The National Endowment for the Humanities has awarded a $10 million grant to the Tikvah Fund, a Jewish think tank and educational institution, as part of the Trump administration’s efforts to battle anti-Semitism.

The grant should set at ease the minds of those who feared that the new direction of federal humanities grants would leave minorities behind, or that it would ignore the president’s promises to combat Jew-hatred in education.

But that did not happen with the mind of one Yehuda Kurtzer, president of the Shalom Hartman Institute, another think tank focusing on Jewish issues. Kurtzer sees Tikvah as an ideological competitor to his own organization, and he is distraught, bizarrely and rather shamefully, at the support for “Tikvah’s ‘Jewish Civilization Project,’ which will examine Jewish history, culture, and identity in the broader context of Western history, with the goal of countering the pathology of anti-Semitism through greater understanding of the enduring moral, religious, and intellectual contributions of the Jewish people to the Western world and, in particular, to the United States of America.”

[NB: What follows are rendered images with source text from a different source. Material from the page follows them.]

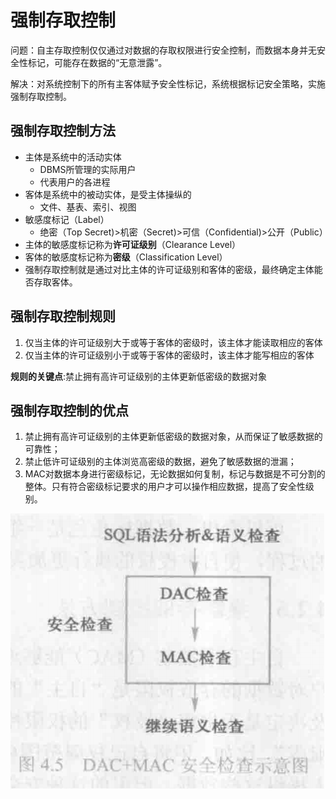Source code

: # 强制存取控制

问题：自主存取控制仅仅通过对数据的存取权限进行安全控制，而数据本身并无安全性标记，可能存在数据的“无意泄露”。

解决：对系统控制下的所有主客体赋予安全性标记，系统根据标记安全策略，实施强制存取控制。

## 强制存取控制方法
- 主体是系统中的活动实体
    - DBMS所管理的实际用户
    - 代表用户的各进程
- 客体是系统中的被动实体，是受主体操纵的
    - 文件、基表、索引、视图
- 敏感度标记（Label）
    - 绝密（Top Secret)>机密（Secret)>可信（Confidential)>公开（Public）
- 主体的敏感度标记称为**许可证级别**（Clearance Level）
- 客体的敏感度标记称为**密级**（Classification Level）
- 强制存取控制就是通过对比主体的许可证级别和客体的密级，最终确定主体能否存取客体。


## 强制存取控制规则

1. 仅当主体的许可证级别大于或等于客体的密级时，该主体才能读取相应的客体
2. 仅当主体的许可证级别小于或等于客体的密级时，该主体才能写相应的客体

**规则的关键点**:禁止拥有高许可证级别的主体更新低密级的数据对象

## 强制存取控制的优点

1. 禁止拥有高许可证级别的主体更新低密级的数据对象，从而保证了敏感数据的可靠性；
2. 禁止低许可证级别的主体浏览高密级的数据，避免了敏感数据的泄漏；
3. MAC对数据本身进行密级标记，无论数据如何复制，标记与数据是不可分割的整体。只有符合密级标记要求的用户才可以操作相应数据，提高了安全性级别。

![](2020-04-21-14-14-30.png)
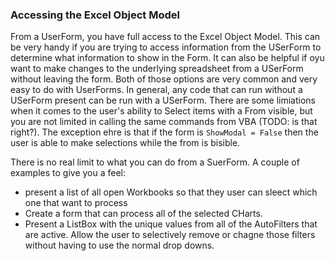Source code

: ### Accessing the Excel Object Model

From a UserForm, you have full access to the Excel Object Model. This can be very handy if you are trying to access information from the USerForm to determine what information to show in the Form. It can also be helpful if oyu want to make changes to the underlying spreadsheet from a USerForm without leaving the form. Both of those options are very common and very easy to do with UserForms. In general, any code that can run without a USerForm present can be run with a USerForm. There are some limiations when it comes to the user's ability to Select items with a From visible, but you are not limited in calling the same commands from VBA (TODO: is that right?). The exception ehre is that if the form is `ShowModal = False` then the user is able to make selections while the from is bisible.

There is no real limit to what you can do from a SuerForm. A couple of examples to give you a feel:

- present a list of all open Workbooks so that they user can sleect which one that want to process
- Create a form that can process all of the selected CHarts.
- Present a ListBox with the unique values from all of the AutoFilters that are active. Allow the user to selectively remove or chagne those filters without having to use the normal drop downs.
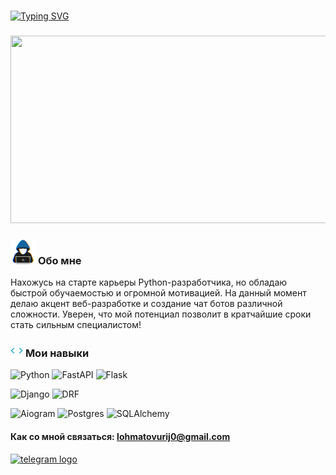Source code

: ###
<a href="https://git.io/typing-svg"><img src="https://readme-typing-svg.demolab.com?font=Fira+Code&size=24&duration=3000&pause=500&color=01A90E&background=1EFDFF00&center=true&vCenter=true&width=486&lines=%D0%9F%D1%80%D0%B8%D0%B2%D0%B5%D1%82%D1%81%D1%82%D0%B2%D1%83%D1%8E+%D0%B2%D1%81%D0%B5%D1%85%2C+%D0%BC%D0%B5%D0%BD%D1%8F+%D0%B7%D0%BE%D0%B2%D1%83%D1%82+%D0%AE%D1%80%D0%B8%D0%B9!+;%D0%AF+%D0%BD%D0%B0%D1%87%D0%B8%D0%BD%D0%B0%D1%8E%D1%89%D0%B8%D0%B9+Python+%D1%80%D0%B0%D0%B7%D1%80%D0%B0%D0%B1%D0%BE%D1%82%D1%87%D0%B8%D0%BA." alt="Typing SVG" /></a>
###

<div align="center">
  <img height="300" width="600" src="https://user-images.githubusercontent.com/74038190/225813708-98b745f2-7d22-48cf-9150-083f1b00d6c9.gif"  />
</div>


### <img src="./gifs/hacker.gif" width="40" alt="Обо мне" /> **Обо мне**

Нахожусь на старте карьеры Python-разработчика, но обладаю быстрой обучаемостью и огромной мотивацией. На данный момент делаю акцент веб-разработке и создание чат ботов различной сложности.
Уверен, что мой потенциал позволит в кратчайшие сроки стать сильным специалистом!


### <img src="./gifs/code-element.gif" width="20" alt="Мои навыки" /> **Мои навыки**


![Python](https://img.shields.io/badge/python-3670A0?style=for-the-badge&logo=Python&logoColor=white)
![FastAPI](https://img.shields.io/badge/FastAPI-005571?style=for-the-badge&logo=fastapi)
![Flask](https://img.shields.io/badge/flask-%23000.svg?style=for-the-badge&logo=flask&logoColor=white)

![Django](https://img.shields.io/badge/Django-092E20?style=for-the-badge&logo=django&logoColor=green)
![DRF](https://img.shields.io/badge/djangorestframework-api-key.svg?style=for-the-badge&logo=drf&logoColor=44b78b&labelColor=darkgreen&color=black)

![Aiogram](https://img.shields.io/badge/aiogram-dialog.svg?style=for-the-badge&logo=Aiogram&logoColor=Aiogram)
![Postgres](https://img.shields.io/badge/postgres-%23316192.svg?style=for-the-badge&logo=postgresql&logoColor=white)
![SQLAlchemy](https://img.shields.io/badge/SQLAlchemy-D71F00?style=for-the-badge&logo=SQLAlchemy&logoColor=SQLAlchemy)

<h4 align="left">Как со мной связаться: <a href="mailto:lohmatovurij0@gmail.com">lohmatovurij0@gmail.com</a> <br></h4>
<div align="left">
  <a href="https://t.me/Dirkanan" target="_blank">
    <img src="https://img.shields.io/static/v1?message=Telegram&logo=telegram&label=&color=2CA5E0&logoColor=white&labelColor=&style=for-the-badge" height="25" alt="telegram logo"  />
  </a>
</div>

Kurtzer says the grant to Tikvah must be understood within “the framework” of authoritarianism on the part of the Trump administration.

He says he is concerned about the distortion of the “marketplace of ideas,” in which, he says, Trump is pulling funding from programs he is ideologically opposed to in order to benefit his “friends and boosters.”

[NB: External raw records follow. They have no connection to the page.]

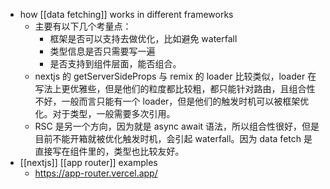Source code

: - how [[data fetching]] works in different frameworks
	- 主要有以下几个考量点：
		- 框架是否可以支持去做优化，比如避免 waterfall
		- 类型信息是否只需要写一遍
		- 是否支持到组件层面，能否组合。
	- nextjs 的 getServerSideProps 与 remix 的 loader 比较类似，loader 在写法上更优雅些，但是他们的粒度都比较粗，都只能针对路由，且组合性不好，一般而言只能有一个 loader，但是他们的触发时机可以被框架优化。对于类型，一般需要多次引用。
	- RSC 是另一个方向，因为就是 async await 语法，所以组合性很好，但是目前不能开箱就被优化触发时机，会引起 waterfall。因为 data fetch 是直接写在组件里的，类型也比较友好。
- [[nextjs]] [[app router]] examples
	- https://app-router.vercel.app/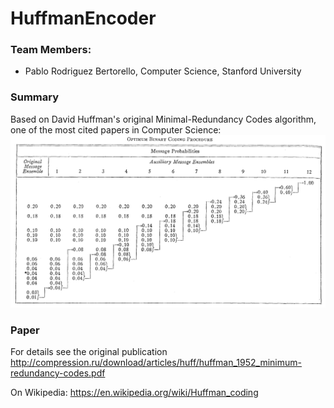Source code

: # HuffmanEncoder

### Team Members: 
- Pablo Rodriguez Bertorello, Computer Science, Stanford University 

### Summary
Based on David Huffman's original Minimal-Redundancy Codes algorithm, one of the most cited papers in Computer Science:
![picture](img/huffman-encoder-summary.png)

### Paper
For details see the original publication http://compression.ru/download/articles/huff/huffman_1952_minimum-redundancy-codes.pdf

On Wikipedia: https://en.wikipedia.org/wiki/Huffman_coding
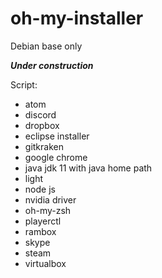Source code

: # oh-my-installer

Debian base only

**_Under construction_**

Script:

-   atom
-   discord
-   dropbox
-   eclipse installer
-   gitkraken
-   google chrome
-   java jdk 11 with java home path
-   light
-   node js  
-   nvidia driver
-   oh-my-zsh
-   playerctl
-   rambox
-   skype
-   steam
-   virtualbox
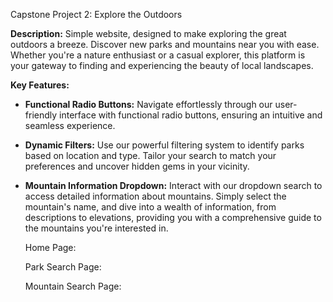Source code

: Capstone Project 2: Explore the Outdoors

**Description:**
Simple  website, designed to make exploring the great outdoors a breeze. Discover new parks and mountains near you with ease. Whether you're a nature enthusiast or a casual explorer, this platform is your gateway to finding and experiencing the beauty of local landscapes.

**Key Features:**
- **Functional Radio Buttons:**
  Navigate effortlessly through our user-friendly interface with functional radio buttons, ensuring an intuitive and seamless experience.

- **Dynamic Filters:**
  Use our powerful filtering system to identify parks based on location and type. Tailor your search to match your preferences and uncover hidden gems in your vicinity.

- **Mountain Information Dropdown:**
  Interact with our dropdown search to access detailed information about mountains. Simply select the mountain's name, and dive into a wealth of information, from descriptions to elevations, providing you with a comprehensive guide to the mountains you're interested in.

  Home Page:
  
  Park Search Page:

  Mountain Search Page:
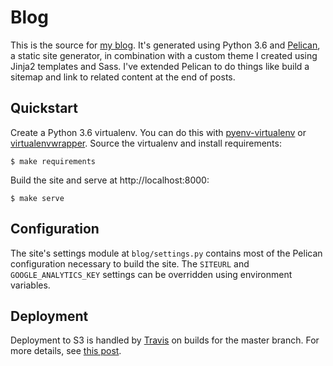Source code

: # Blog

This is the source for [my blog](https://renzo.lucioni.xyz/). It's generated using Python 3.6 and [Pelican](https://github.com/getpelican/pelican), a static site generator, in combination with a custom theme I created using Jinja2 templates and Sass. I've extended Pelican to do things like build a sitemap and link to related content at the end of posts.

## Quickstart

Create a Python 3.6 virtualenv. You can do this with [pyenv-virtualenv](https://github.com/pyenv/pyenv-virtualenv) or [virtualenvwrapper](https://virtualenvwrapper.readthedocs.io). Source the virtualenv and install requirements:

    $ make requirements

Build the site and serve at http://localhost:8000:

    $ make serve

## Configuration

The site's settings module at `blog/settings.py` contains most of the Pelican configuration necessary to build the site. The `SITEURL` and `GOOGLE_ANALYTICS_KEY` settings can be overridden using environment variables.

## Deployment

Deployment to S3 is handled by [Travis](.travis.yml) on builds for the master branch. For more details, see [this post](https://renzo.lucioni.xyz/s3-deployment-with-travis).
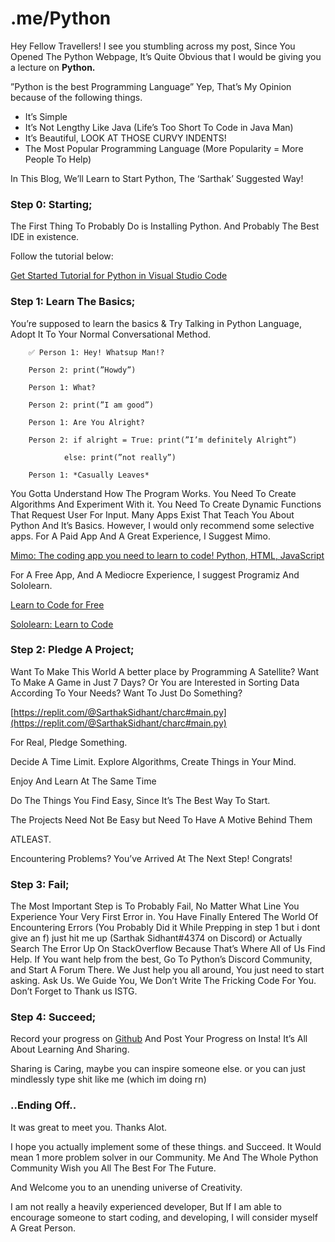 # .me/Python

Hey Fellow Travellers!
I see you stumbling across my post, Since You Opened The Python Webpage, It’s Quite Obvious that I would be giving you a lecture on **Python.**

”Python is the best Programming Language”
Yep, That’s My Opinion because of the following things.

- It’s Simple
- It’s Not Lengthy Like Java (Life’s Too Short To Code in Java Man)
- It’s Beautiful, LOOK AT THOSE CURVY INDENTS!
- The Most Popular Programming Language 
(More Popularity = More People To Help)

In This Blog, We’ll Learn to Start Python, The ‘Sarthak’ Suggested Way!

### Step 0: Starting;

The First Thing To Probably Do is Installing Python.
And Probably The Best IDE in existence.

Follow the tutorial below:

[Get Started Tutorial for Python in Visual Studio Code](https://code.visualstudio.com/docs/python/python-tutorial)

### Step 1: Learn The Basics;

You’re supposed to learn the basics & Try Talking in Python Language, Adopt It To Your Normal Conversational Method.

<aside>

        ✅ Person 1: Hey! Whatsup Man!?

        Person 2: print(”Howdy”)

        Person 1: What?

        Person 2: print(”I am good”)

        Person 1: Are You Alright?

        Person 2: if alright = True: print(”I’m definitely Alright”)

                else: print(”not really”)

        Person 1: *Casually Leaves*

</aside>

You Gotta Understand How The Program Works. You Need To Create Algorithms And Experiment With it. You Need To Create Dynamic Functions That Request User For Input.
Many Apps Exist That Teach You About Python And It’s Basics.
However, I would only recommend some selective apps.
For A Paid App And A Great Experience, I Suggest Mimo.

[Mimo: The coding app you need to learn to code! Python, HTML, JavaScript](https://getmimo.com)

For A Free App, And A Mediocre Experience, I suggest Programiz And Sololearn.

[Learn to Code for Free](http://programiz.com)

[Sololearn: Learn to Code](http://Sololearn.com)

### Step 2: Pledge A Project;

Want To Make This World A better place by Programming A Satellite?
Want To Make A Game in Just 7 Days? Or You are Interested in Sorting Data According To Your Needs? Want To Just Do Something?

[https://replit.com/@SarthakSidhant/charc#main.py](https://replit.com/@SarthakSidhant/charc#main.py)

For Real, Pledge Something.

Decide A Time Limit.
Explore Algorithms,         Create Things in Your Mind.

Enjoy And Learn At The Same Time

Do The Things You Find Easy, Since It’s The Best Way To Start.

The Projects Need Not Be Easy but Need To Have A Motive Behind Them

ATLEAST.

Encountering Problems?
You’ve Arrived At The Next Step!
Congrats!

### Step 3: Fail;

The Most Important Step is To Probably Fail, No Matter What Line You Experience Your Very First Error in. You Have Finally Entered The World Of Encountering Errors (You Probably Did it While Prepping in step 1 but i dont give an f) just hit me up (Sarthak Sidhant#4374 on Discord) or Actually Search The Error Up On StackOverflow Because That’s Where All of Us Find Help. If You want help from the best, Go To Python’s Discord Community, and Start A Forum There.
We Just help you all around, You just need to start asking.
Ask Us. We Guide You, We Don’t Write The Fricking Code For You.
Don’t Forget to Thank us ISTG.

### Step 4: Succeed;

Record your progress on [Github](me%20Python%20530ee169c7994ac2afef00bb026fb313.md) And Post Your Progress on Insta!
It’s All About Learning And Sharing.

Sharing is Caring, maybe you can inspire someone else.
or you can just mindlessly type shit like me (which im doing rn)

### ..Ending Off..

It was great to meet you. Thanks Alot.

I hope you actually implement some of these things.
and Succeed. It Would mean 1 more problem solver in our Community.
Me And The Whole Python Community Wish you All The Best For The Future.

And Welcome you to an unending universe of Creativity.

I am not really a heavily experienced developer, But If I am able to encourage someone to start coding, and developing, I will consider myself A Great Person.

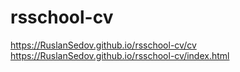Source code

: # rsschool-cv
https://RuslanSedov.github.io/rsschool-cv/cv
https://RuslanSedov.github.io/rsschool-cv/index.html

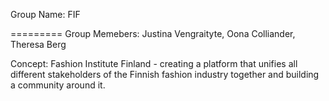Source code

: Group Name: FIF

=========
Group Memebers: Justina Vengraityte, Oona Colliander, Theresa Berg

Concept: Fashion Institute Finland - creating a platform that unifies all different stakeholders of the Finnish 
fashion industry together and building a community around it.
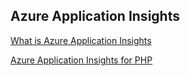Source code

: 
## Azure Application Insights
[What is Azure Application Insights](https://docs.microsoft.com/en-us/azure/application-insights/app-insights-overview)

[Azure Application Insights for PHP](https://github.com/Microsoft/ApplicationInsights-PHP#application-insights-for-php)
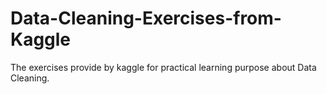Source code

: # Data-Cleaning-Exercises-from-Kaggle
The exercises provide by kaggle for practical learning purpose about Data Cleaning.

This is sheer projection. The project being funded by this grant surely is a worthy goal and well-targeted to address the concerns of the Jewish community, if one is an intellectual, as Kurtzer claims to be. That is, unless you just don’t like Tikvah. And that seems to be guiding principle of Kurtzer’s post.

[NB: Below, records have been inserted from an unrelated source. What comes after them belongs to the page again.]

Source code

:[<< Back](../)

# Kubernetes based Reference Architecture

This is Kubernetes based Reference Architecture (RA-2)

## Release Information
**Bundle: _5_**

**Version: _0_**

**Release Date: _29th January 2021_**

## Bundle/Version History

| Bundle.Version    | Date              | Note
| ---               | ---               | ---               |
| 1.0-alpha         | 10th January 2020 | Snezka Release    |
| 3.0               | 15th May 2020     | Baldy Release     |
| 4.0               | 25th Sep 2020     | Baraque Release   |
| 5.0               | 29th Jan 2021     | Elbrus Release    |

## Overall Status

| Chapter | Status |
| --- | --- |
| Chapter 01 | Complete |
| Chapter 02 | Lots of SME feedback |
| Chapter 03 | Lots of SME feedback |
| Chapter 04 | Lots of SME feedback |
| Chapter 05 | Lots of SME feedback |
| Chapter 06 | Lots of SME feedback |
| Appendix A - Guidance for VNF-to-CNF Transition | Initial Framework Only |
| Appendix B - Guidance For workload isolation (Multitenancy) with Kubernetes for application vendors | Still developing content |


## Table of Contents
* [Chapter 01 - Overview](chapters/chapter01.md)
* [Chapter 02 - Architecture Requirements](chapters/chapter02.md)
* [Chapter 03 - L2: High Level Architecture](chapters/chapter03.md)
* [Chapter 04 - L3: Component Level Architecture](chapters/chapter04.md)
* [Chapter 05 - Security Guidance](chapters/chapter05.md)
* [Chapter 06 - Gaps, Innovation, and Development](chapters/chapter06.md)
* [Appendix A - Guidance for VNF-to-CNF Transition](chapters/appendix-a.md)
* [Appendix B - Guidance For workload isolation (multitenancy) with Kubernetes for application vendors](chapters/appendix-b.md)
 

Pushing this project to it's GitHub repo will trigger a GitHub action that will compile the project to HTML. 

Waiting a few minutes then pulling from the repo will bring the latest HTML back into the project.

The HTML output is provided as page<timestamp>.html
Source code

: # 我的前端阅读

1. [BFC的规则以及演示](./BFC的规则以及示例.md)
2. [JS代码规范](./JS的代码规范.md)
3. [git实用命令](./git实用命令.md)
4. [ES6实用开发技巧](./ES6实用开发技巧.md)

Kurtzer is not, for example, against any federal funding of the Jewish corner of the humanities. Indeed, he laments that money from the NEH was taken “from Jewish Studies scholars” earlier this year only to be reallocated to other programs. Some of the rescinded grants, for example, would have boosted Yiddish-language programs through the YIVO Institute for Jewish Research.

Nor is he opposed to groups accepting federal grants. “Organizations dependent on philanthropy will raise and take money as they see fit, and most organizations have to be opportunists when presented with this kind of windfall,” he writes.

Instead, Kurtzer returns time and again to his theme of “authoritarianism.” Trump’s efforts to boost Jewish education through non-left-wing causes are, to Kurtzer, problematic merely for partisan reasons. “Jewish vulnerabilities are real after October 7,” he writes, “which make Jews desperate to have our fears affirmed and for powerful allies to fight on our behalf; and as a result, many of our leaders and our people are embracing these authoritarian power plays under the morally misguided approach that the ends justify the means.”

So it’s authoritarianism if Trump funds Tikvah—but democracy if Trump funds Yiddish-language studies. Got it.

Rather than the dark night of fascism descending upon America and its Jews, there is a more realistic explanation of the funding shifts. October 7 and its aftermath showed the need for some new ideas on fighting anti-Semitism and boosting Jewish education. The “market,” to use Kurtzer’s terminology, is crying out for programs that are proudly Jewish and Zionist while deeply rooted in a reverence for America’s founding ideals. Tikvah seeks to meet that need, and the organization has a record that offers reasons for optimism. Kurtzer’s objections are petty and personal and partisan, not to mention hypocritical. There’s a Tikvah course or two he could take that would have him thinking more clearly, if that were possible.